Thursday, April 14, 2011

The Tricks We Have Played on Animals

A smoking dog in 1908.  Click to enlarge.

This picture of a "smoking" dog breaks loose a small memory bubble from about 45 years ago.

When I was a very little kid, and living for a very few years in Washington, D.C., there was an old circus chimp living in a massive iron cage in a pet store on Pennsylvania avenue near Eastern Market.

This pet store sold puppies in the front window, and lizards and snakes in the back. 

The chimp's cage was to the right of the narrow aisle in between these two features, and as you passed by his cage, he would reach through the bars with his hand, his fingers curled, gesturing for a cigarette.   This poor old circus chip was addicted to cigarettes -- something he had gotten hooked on as a circus performer.  Now it seemed to be his only pleasure. 

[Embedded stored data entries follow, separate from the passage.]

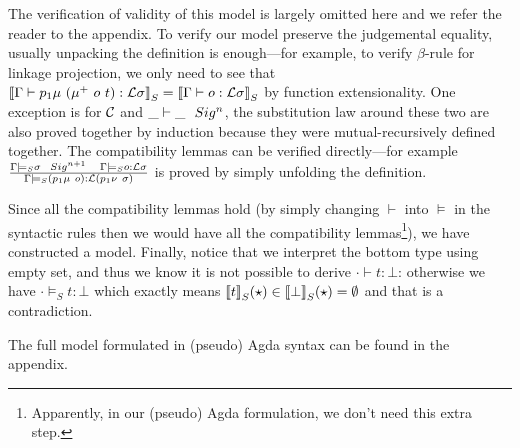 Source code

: The verification of validity of this model is largely omitted here and we refer the reader to the appendix. To verify our model preserve the judgemental equality, usually unpacking the definition is enough---for example, to verify $\beta$-rule for linkage projection, we only need to see that ${{\llbracket {{ {\Gamma} \vdash {p_1\mu~(\mu^+~o~t)} : {{\mathcal{L}}\sigma} }} \rrbracket}_S} = {{\llbracket {{ {\Gamma} \vdash {o} : {{\mathcal{L}}\sigma} }} \rrbracket}_S}$ by function extensionality. One exception is for ${\mathcal{C}}$ and ${ {\_} \vdash {\_} \ \ Sig^{n} }$, the substitution law around these two are also proved together by induction because they were mutual-recursively defined together. The compatibility lemmas can be verified directly---for example $\frac{{ {\Gamma} \models_S {\sigma} \ \ Sig^{n+1} }\quad{ {\Gamma} \models_S {o} : {{\mathcal{L}}\sigma} }}{{ {\Gamma} \models_S {(p_1\mu~o)} : {{\mathcal{L}}(p_1\nu~\sigma)} }}$ is proved by simply unfolding the definition.


Since all the compatibility lemmas hold (by simply changing $\vdash$ into $\models$ in the syntactic rules then we would have all the compatibility lemmas\footnote{Apparently, in our (pseudo) Agda formulation, we don't need this extra step.}), we have constructed a model.
Finally, notice that we interpret the bottom type using empty set, and thus we know it is not possible to derive $\cdot \vdash t : \bot$: otherwise we have $\cdot \models_S t : \bot$ which exactly means ${{\llbracket {t} \rrbracket}_S}(\star) \in {{\llbracket {\bot} \rrbracket}_S}(\star) = \emptyset$ 
and that is a contradiction.

The full model formulated in (pseudo) Agda syntax can be found in the appendix.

I never saw that chimp let out of the cage.  The thing I remember now, more than 45 years later, was  how scary his hands were, with long cracked nails at the end of grasping digits.


1 comment:

Seahorse said...

Beyond sad, but in those days people did all kinds of things they might not do today. At the same time you were observing the chimp, I was a few miles away in suburban, MD. I had a neighbor across the street who had a Spider Monkey as a pet. She seemed to take good care of him, but I was very young at the time, so who knows? I do recall his cage was in her kitchen and he loved her and hated everyone else. It was all quite exotic, especially as she was a beautiful blonde German with a huge beehive hairdo, whose job it was to stay at home and look beautiful. When she would toddle across her front lawn ALL of the neighborhood dads took notice!